To our knowledge this is the first study that shows brain plasticity induced by MT in neurologically compromised children using electrophysiological source reconstruction analysis.
Limitations
While the results presented are encouraging there are a number of points which must be improved to sharpen the interpretation of these results. In the first place a larger study with effective randomization is required which can be designed on the basis of this study. The statistical analysis was carried out separately for behavioral outcomes with MIRT, and MMRs with the general linear model. These two types of responses should be analyzed in a common framework. For this purpose work is in progress to match individual MMR and behavioral outcomes. Also, even when the source localization of the MMR suggested functionally meaningful areas, they must be verified by other techniques with higher spatial resolution such as fMRI. Finally, the analysis of brain activity should not be limited to the detection of activation but would benefit by the identification of the neural networks involved by means of connectivity analysis (Valdes-Sosa et al., 2011). The actual involvement of the brain areas proposed and the effect on emotion and communication must, of course, be subject to an intervention trial.
Conclusions
We have confirmed the effectiveness of a protocol for music therapy in addition to standard neurorestoration therapy as reflected in non-music performance outcome measures. The therapeutic effects of MT were demonstrated by improved attention and communication across a range of neurologically impaired children. Moreover, the ERP mismatch paradigm used evidenced differential changes in brain plasticity that were specific to MT and occurred at later latencies. This study can help to diminish the large “gap of evidence regarding the neurophysiological changes associated with applying the music as therapy” called for by Stegemöller (2014). Larger and completely randomized studies are warranted.
Author contributions
MLB and MB designed the study. MO, RG, CM, and HV evaluated the children. LM and MZ carried out the electrophysiological recordings. DC was in charge of collecting the behavioral data. AP was in charge of interactions with the parents. KMM was in charge of the music therapy program. Statistical analysis was designed by PVS and carried out by MLB, PVS, LG, and PR. Finally, MLB, MB, and PVS wrote the paper.

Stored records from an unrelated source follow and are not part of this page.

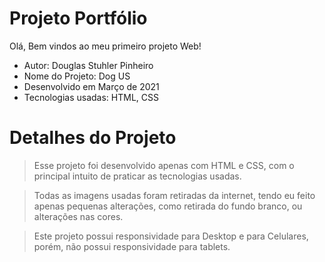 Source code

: # Projeto Portfólio

Olá, Bem vindos ao meu primeiro projeto Web!

 - Autor: Douglas Stuhler Pinheiro
 - Nome do Projeto: Dog US
 - Desenvolvido em Março de 2021
 - Tecnologias usadas: HTML, CSS

# Detalhes do Projeto

> Esse projeto foi desenvolvido apenas com HTML e CSS, com o principal intuito de praticar as tecnologias usadas. 

> Todas as imagens usadas foram retiradas da internet, tendo eu feito apenas pequenas alterações, como retirada do fundo branco, ou alterações nas cores.

> Este projeto possui responsividade para Desktop e para Celulares, porém, não possui responsividade para tablets. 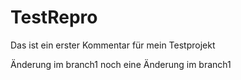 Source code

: # TestRepro

Das ist ein erster Kommentar für mein Testprojekt

Änderung im branch1
noch eine Änderung im branch1

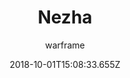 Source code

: ---
title: Nezha
seoTitle: Warframe Nezha. Nezha Abilities. Warfame Nezha Builds
description: Nezha is able to command fire. His fiery abilities are able to disrupt the enemy’s ranks, controlling the battlefield.
date: 2018-10-01T15:08:33.655Z
author: warframe
layout: warframes
permalink: /warframes/nezha/
image: /images/frames/nezha.jpg
video_url: sGEtK7RtZeY
footerImage: /images/frames/nezha.jpg
--- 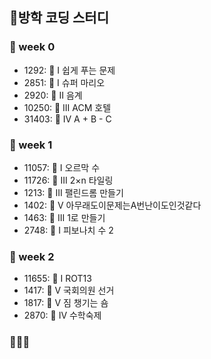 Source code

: ## 🌊방학 코딩 스터디
### 🦔 week 0
- 1292: 🥉 I 쉽게 푸는 문제
- 2851: 🥉 I 슈퍼 마리오
- 2920: 🥉 II 음계
- 10250: 🥉 III ACM 호텔
- 31403: 🥉 IV A + B - C

### 🦔 week 1
- 11057: 🥈 I 오르막 수
- 11726: 🥈 III 2×n 타일링
- 1213: 🥈 III 팰린드롬 만들기
- 1402: 🥈 V 아무래도이문제는A번난이도인것같다
- 1463: 🥈 III 1로 만들기
- 2748: 🥉 I 피보나치 수 2
 
### 🦔 week 2
- 11655: 🥉 I ROT13
- 1417: 🥈 V 국회의원 선거
- 1817: 🥈 V 짐 챙기는 숌
- 2870: 🥈 IV 수학숙제

### 🦔🦔🦔
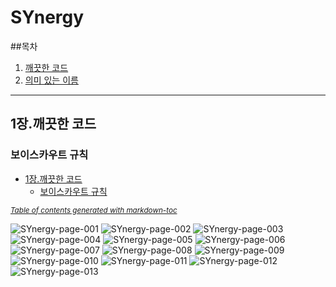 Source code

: # SYnergy

##목차

1. [깨끗한 코드](#1장.-깨끗한-코드)
2. [의미 있는 이름](#2장.-의미-있는-이름)

---
## 1장.깨끗한 코드
### 보이스카우트 규칙



- [1장.깨끗한 코드](#1-------)
  * [보이스카우트 규칙](#---------)

<small><i><a href='http://ecotrust-canada.github.io/markdown-toc/'>Table of contents generated with markdown-toc</a></i></small>

![SYnergy-page-001](https://github.com/JustYarnSir17/Fitness_pjt/assets/122420033/cebe6547-428f-4a0f-a418-f869ee3f6d3f)
![SYnergy-page-002](https://github.com/JustYarnSir17/Fitness_pjt/assets/122420033/83abfafa-83d7-4ca8-b969-13d1fca54fbd)
![SYnergy-page-003](https://github.com/JustYarnSir17/Fitness_pjt/assets/122420033/2bb053d1-ee34-444b-a2fa-e6b80a12dcda)
![SYnergy-page-004](https://github.com/JustYarnSir17/Fitness_pjt/assets/122420033/8b583beb-a092-4b53-b526-e410df3e66cc)
![SYnergy-page-005](https://github.com/JustYarnSir17/Fitness_pjt/assets/122420033/08402ddb-f31c-4d1e-839f-68860c89800e)
![SYnergy-page-006](https://github.com/JustYarnSir17/Fitness_pjt/assets/122420033/d20c32b2-787b-467d-96dc-336abdee94c8)
![SYnergy-page-007](https://github.com/JustYarnSir17/Fitness_pjt/assets/122420033/4d6b1518-d662-4c05-ab15-7882f043db03)
![SYnergy-page-008](https://github.com/JustYarnSir17/Fitness_pjt/assets/122420033/c7d1f5f8-03e4-4239-af43-f860323989a5)
![SYnergy-page-009](https://github.com/JustYarnSir17/Fitness_pjt/assets/122420033/89a3031b-8faa-4075-b350-bf328aa24a02)
![SYnergy-page-010](https://github.com/JustYarnSir17/Fitness_pjt/assets/122420033/b932863a-364b-4427-b923-26feb62c0241)
![SYnergy-page-011](https://github.com/JustYarnSir17/Fitness_pjt/assets/122420033/627ca3be-de2b-4acb-98e2-6e3a87161a7c)
![SYnergy-page-012](https://github.com/JustYarnSir17/Fitness_pjt/assets/122420033/7e17fc6f-b3cb-4cd1-8561-99767ff3ee81)
![SYnergy-page-013](https://github.com/JustYarnSir17/Fitness_pjt/assets/122420033/689f3a0c-183d-4c79-b3e8-089df24a411a)

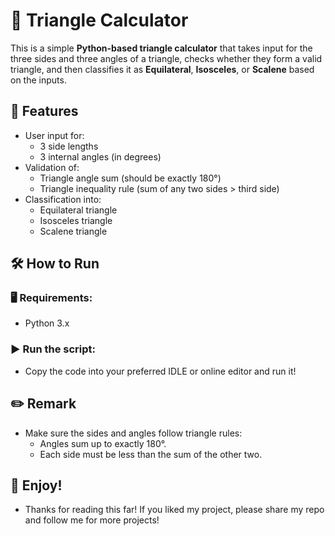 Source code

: # 📐 Triangle Calculator

This is a simple **Python-based triangle calculator** that takes input for the three sides and three angles of a triangle, checks whether they form a valid triangle, and then classifies it as **Equilateral**, **Isosceles**, or **Scalene** based on the inputs.


## 📌 Features

- User input for:
  - 3 side lengths
  - 3 internal angles (in degrees)
- Validation of:
  - Triangle angle sum (should be exactly 180°)
  - Triangle inequality rule (sum of any two sides > third side)
- Classification into:
  - Equilateral triangle
  - Isosceles triangle
  - Scalene triangle


## 🛠 How to Run

### 🖥 Requirements:
- Python 3.x

### ▶️ Run the script:
- Copy the code into your preferred IDLE or online editor and run it!

## ✏️ Remark
- Make sure the sides and angles follow triangle rules:
  - Angles sum up to exactly 180°.
  - Each side must be less than the sum of the other two.

## 🌱 Enjoy!
- Thanks for reading this far! If you liked my project, please share my repo and follow me for more projects!
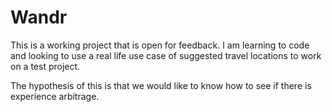 # Wandr

This is a working project that is open for feedback. I am learning to code and looking to use a real life use case of suggested travel locations to work on a test project.

The hypothesis of this is that we would like to know how to see if there is experience arbitrage.
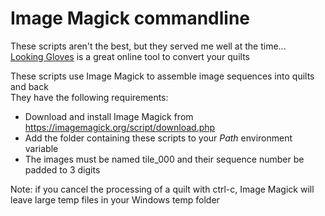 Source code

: ﻿# Image Magick commandline

These scripts aren't the best, but they served me well at the time...  
[Looking Gloves](https://lookinggloves.vercel.app) is a great online tool to convert your quilts

These scripts use Image Magick to assemble image sequences into quilts and back  
They have the following requirements:
- Download and install Image Magick from https://imagemagick.org/script/download.php
- Add the folder containing these scripts to your _Path_ environment variable
- The images must be named tile_000 and their sequence number be padded to 3 digits 

Note: if you cancel the processing of a quilt with ctrl-c, Image Magick will leave large temp files in your Windows temp folder 

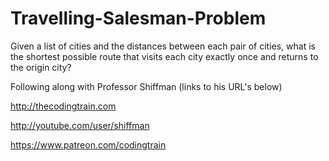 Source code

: # Travelling-Salesman-Problem
Given a list of cities and the distances between each pair of cities, what is the shortest possible route that visits each city exactly once and returns to the origin city?

Following along with Professor Shiffman (links to his URL's below)

http://thecodingtrain.com


http://youtube.com/user/shiffman


https://www.patreon.com/codingtrain
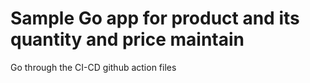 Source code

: # Sample Go app for product and its quantity and price maintain
  Go through the CI-CD github action files
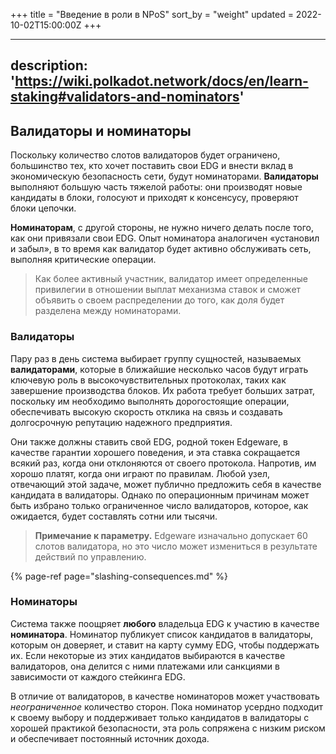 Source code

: +++
title = "Введение в роли в NPoS"
sort_by = "weight"
updated = 2022-10-02T15:00:00Z
+++

---
description: 'https://wiki.polkadot.network/docs/en/learn-staking#validators-and-nominators'
---

## Валидаторы и номинаторы <a id="validators-and-nominators"></a>

Поскольку количество слотов валидаторов будет ограничено, большинство тех, кто хочет поставить свои EDG и внести вклад в экономическую безопасность сети, будут номинаторами. **Валидаторы** выполняют большую часть тяжелой работы: они производят новые кандидаты в блоки, голосуют и приходят к консенсусу, проверяют блоки цепочки.

**Номинаторам**, с другой стороны, не нужно ничего делать после того, как они привязали свои EDG. Опыт номинатора аналогичен «установил и забыл», в то время как валидатор будет активно обслуживать сеть, выполняя критические операции.

>Как более активный участник, валидатор имеет определенные привилегии в отношении выплат механизма ставок и сможет объявить о своем распределении до того, как доля будет разделена между номинаторами.

### Валидаторы

Пару раз в день система выбирает группу сущностей, называемых **валидаторами**, которые в ближайшие несколько часов будут играть ключевую роль в высокочувствительных протоколах, таких как завершение производства блоков. Их работа требует больших затрат, поскольку им необходимо выполнять дорогостоящие операции, обеспечивать высокую скорость отклика на связь и создавать долгосрочную репутацию надежного предприятия.

Они также должны ставить свой EDG, родной токен Edgeware, в качестве гарантии хорошего поведения, и эта ставка сокращается всякий раз, когда они отклоняются от своего протокола. Напротив, им хорошо платят, когда они играют по правилам. Любой узел, отвечающий этой задаче, может публично предложить себя в качестве кандидата в валидаторы. Однако по операционным причинам может быть избрано только ограниченное число валидаторов, которое, как ожидается, будет составлять сотни или тысячи.

>**Примечание к параметру.** Edgeware изначально допускает 60 слотов валидатора, но это число может измениться в результате действий по управлению.

{% page-ref page="slashing-consequences.md" %}

### Номинаторы

Система также поощряет **любого** владельца EDG к участию в качестве **номинатора**. Номинатор публикует список кандидатов в валидаторы, которым он доверяет, и ставит на карту сумму EDG, чтобы поддержать их. Если некоторые из этих кандидатов выбираются в качестве валидаторов, она делится с ними платежами или санкциями в зависимости от каждого стейкинга EDG.

В отличие от валидаторов, в качестве номинаторов может участвовать _неограниченное_ количество сторон. Пока номинатор усердно подходит к своему выбору и поддерживает только кандидатов в валидаторы с хорошей практикой безопасности, эта роль сопряжена с низким риском и обеспечивает постоянный источник дохода.
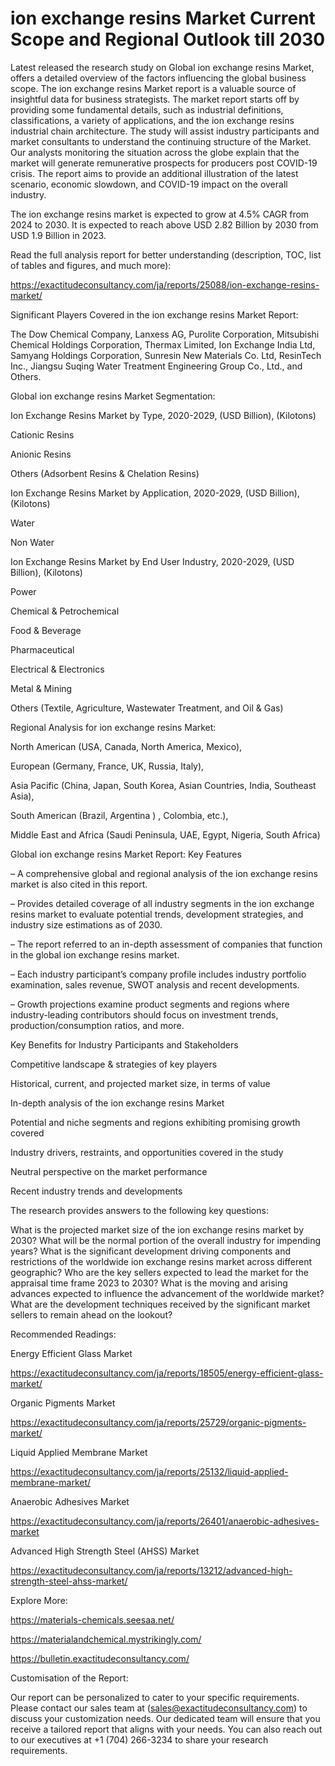 # ion exchange resins Market Current Scope and Regional Outlook till 2030

Latest released the research study on Global ion exchange resins Market, offers a detailed overview of the factors influencing the global business scope. The ion exchange resins Market report is a valuable source of insightful data for business strategists. The market report starts off by providing some fundamental details, such as industrial definitions, classifications, a variety of applications, and the ion exchange resins industrial chain architecture. The study will assist industry participants and market consultants to understand the continuing structure of the Market. Our analysts monitoring the situation across the globe explain that the market will generate remunerative prospects for producers post COVID-19 crisis. The report aims to provide an additional illustration of the latest scenario, economic slowdown, and COVID-19 impact on the overall industry.

The ion exchange resins market is expected to grow at 4.5% CAGR from 2024 to 2030. It is expected to reach above USD 2.82 Billion by 2030 from USD 1.9 Billion in 2023.

Read the full analysis report for better understanding (description, TOC, list of tables and figures, and much more):

https://exactitudeconsultancy.com/ja/reports/25088/ion-exchange-resins-market/

Significant Players Covered in the ion exchange resins Market Report:

The Dow Chemical Company, Lanxess AG, Purolite Corporation, Mitsubishi Chemical Holdings Corporation, Thermax Limited, Ion Exchange India Ltd, Samyang Holdings Corporation, Sunresin New Materials Co. Ltd, ResinTech Inc., Jiangsu Suqing Water Treatment Engineering Group Co., Ltd., and Others.

Global ion exchange resins Market Segmentation:

Ion Exchange Resins Market by Type, 2020-2029, (USD Billion), (Kilotons)

Cationic Resins

Anionic Resins

Others (Adsorbent Resins & Chelation Resins)

Ion Exchange Resins Market by Application, 2020-2029, (USD Billion), (Kilotons)

Water

Non Water

Ion Exchange Resins Market by End User Industry, 2020-2029, (USD Billion), (Kilotons)

Power

Chemical & Petrochemical

Food & Beverage

Pharmaceutical

Electrical & Electronics

Metal & Mining

Others (Textile, Agriculture, Wastewater Treatment, and Oil & Gas)

Regional Analysis for ion exchange resins Market:

North American (USA, Canada, North America, Mexico),

European (Germany, France, UK, Russia, Italy),

Asia Pacific (China, Japan, South Korea, Asian Countries, India, Southeast Asia),

South American (Brazil, Argentina ) , Colombia, etc.),

Middle East and Africa (Saudi Peninsula, UAE, Egypt, Nigeria, South Africa)

Global ion exchange resins Market Report: Key Features

– A comprehensive global and regional analysis of the ion exchange resins market is also cited in this report.

– Provides detailed coverage of all industry segments in the ion exchange resins market to evaluate potential trends, development strategies, and industry size estimations as of 2030.

– The report referred to an in-depth assessment of companies that function in the global ion exchange resins market.

– Each industry participant’s company profile includes industry portfolio examination, sales revenue, SWOT analysis and recent developments.

– Growth projections examine product segments and regions where industry-leading contributors should focus on investment trends, production/consumption ratios, and more.

Key Benefits for Industry Participants and Stakeholders

Competitive landscape & strategies of key players

Historical, current, and projected market size, in terms of value

In-depth analysis of the ion exchange resins Market

Potential and niche segments and regions exhibiting promising growth covered

Industry drivers, restraints, and opportunities covered in the study

Neutral perspective on the market performance

Recent industry trends and developments

The research provides answers to the following key questions:

What is the projected market size of the ion exchange resins market by 2030?
What will be the normal portion of the overall industry for impending years?
What is the significant development driving components and restrictions of the worldwide ion exchange resins market across different geographic?
Who are the key sellers expected to lead the market for the appraisal time frame 2023 to 2030?
What is the moving and arising advances expected to influence the advancement of the worldwide market?
What are the development techniques received by the significant market sellers to remain ahead on the lookout?

Recommended Readings:

Energy Efficient Glass Market

https://exactitudeconsultancy.com/ja/reports/18505/energy-efficient-glass-market/

Organic Pigments Market

https://exactitudeconsultancy.com/ja/reports/25729/organic-pigments-market/

Liquid Applied Membrane Market

https://exactitudeconsultancy.com/ja/reports/25132/liquid-applied-membrane-market/

Anaerobic Adhesives Market

https://exactitudeconsultancy.com/ja/reports/26401/anaerobic-adhesives-market

Advanced High Strength Steel (AHSS) Market

https://exactitudeconsultancy.com/ja/reports/13212/advanced-high-strength-steel-ahss-market/

Explore More:

https://materials-chemicals.seesaa.net/

https://materialandchemical.mystrikingly.com/

https://bulletin.exactitudeconsultancy.com/

Customisation of the Report:

Our report can be personalized to cater to your specific requirements. Please contact our sales team at (sales@exactitudeconsultancy.com) to discuss your customization needs. Our dedicated team will ensure that you receive a tailored report that aligns with your needs. You can also reach out to our executives at +1 (704) 266-3234 to share your research requirements.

Conflict of interest statement
The authors declare that the research was conducted in the absence of any commercial or financial relationships that could be construed as a potential conflict of interest.
Acknowledgments
Thanks to all the children and parents who participated in the study. This experimental program was implemented while Prof. Besson was on sabbatical (2012) at CIREN and CNEURO. This work was also supported by the Labex BLRI (ANR-11-LABX-0036) and the French National Agency for Research (ANR), under the program “Investissements d'Avenir” (ANR-11-IDEX-0001-02). We are also very grateful to the nurses and the physical, occupational and speech therapists who devoted so much of their time to this project. We are also grateful to Jorge Bosch, Eduardo Martinez-Montes from CNEURO for their contribution to discussions of a previous version of the paper and to Ma Ling and Chen Chao from UESTC for their assistance in the processing of the ERP data. We especially wish to thank Prof. Keith Kendrick who extensively revised the MS, and helped us with the style and language aspects.